Adam Smith e as Virtudes
É um fato bem conhecido que Adam Smith, amiúde chamado o “Pai da Economia”, era professor de Filosofia Moral e Jurisprudência na Escócia, e seu livro “A Teoria dos Sentimentos Morais” (já abordado em artigo anterior neste blog) tornou-o um nome conhecido no pensamento moral da segunda metade do século XVIII. Nesse livro, Smith defendia a ideia de que as pessoas formam juízos morais a partir de um sentimento que ele chamou “simpatia”, que pode ser explicado simplesmente como a capacidade que elas têm de se colocar no lugar dos demais, e agir de modo a considerar como os outros se sentiriam se fossem atingidos por suas ações.

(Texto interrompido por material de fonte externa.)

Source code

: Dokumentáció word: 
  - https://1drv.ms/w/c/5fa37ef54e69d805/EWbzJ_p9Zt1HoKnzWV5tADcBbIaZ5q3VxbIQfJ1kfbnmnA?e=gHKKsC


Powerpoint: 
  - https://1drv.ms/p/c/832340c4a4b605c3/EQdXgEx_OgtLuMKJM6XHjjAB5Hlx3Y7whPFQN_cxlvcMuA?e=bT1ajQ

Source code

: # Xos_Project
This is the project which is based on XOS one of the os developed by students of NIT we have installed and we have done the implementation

Sendo a teoria de Smith basicamente emotivista, pode parecer estranho associá-la à virtude, haja vista que esta deve ser sempre considerada à luz da razão. O comportamento virtuoso, desde Aristóteles, é associado à capacidade de analisar racionalmente a situação e decidir o que fazer tendo em mente as diferentes virtudes. Smith, ao falar de um comportamento racional, relaciona-o ao interesse próprio; a ação econômica racional é aquela que leva o agente a fazer algo de acordo com seu interesse, e seu resultado é sempre definido como um benefício para o agente.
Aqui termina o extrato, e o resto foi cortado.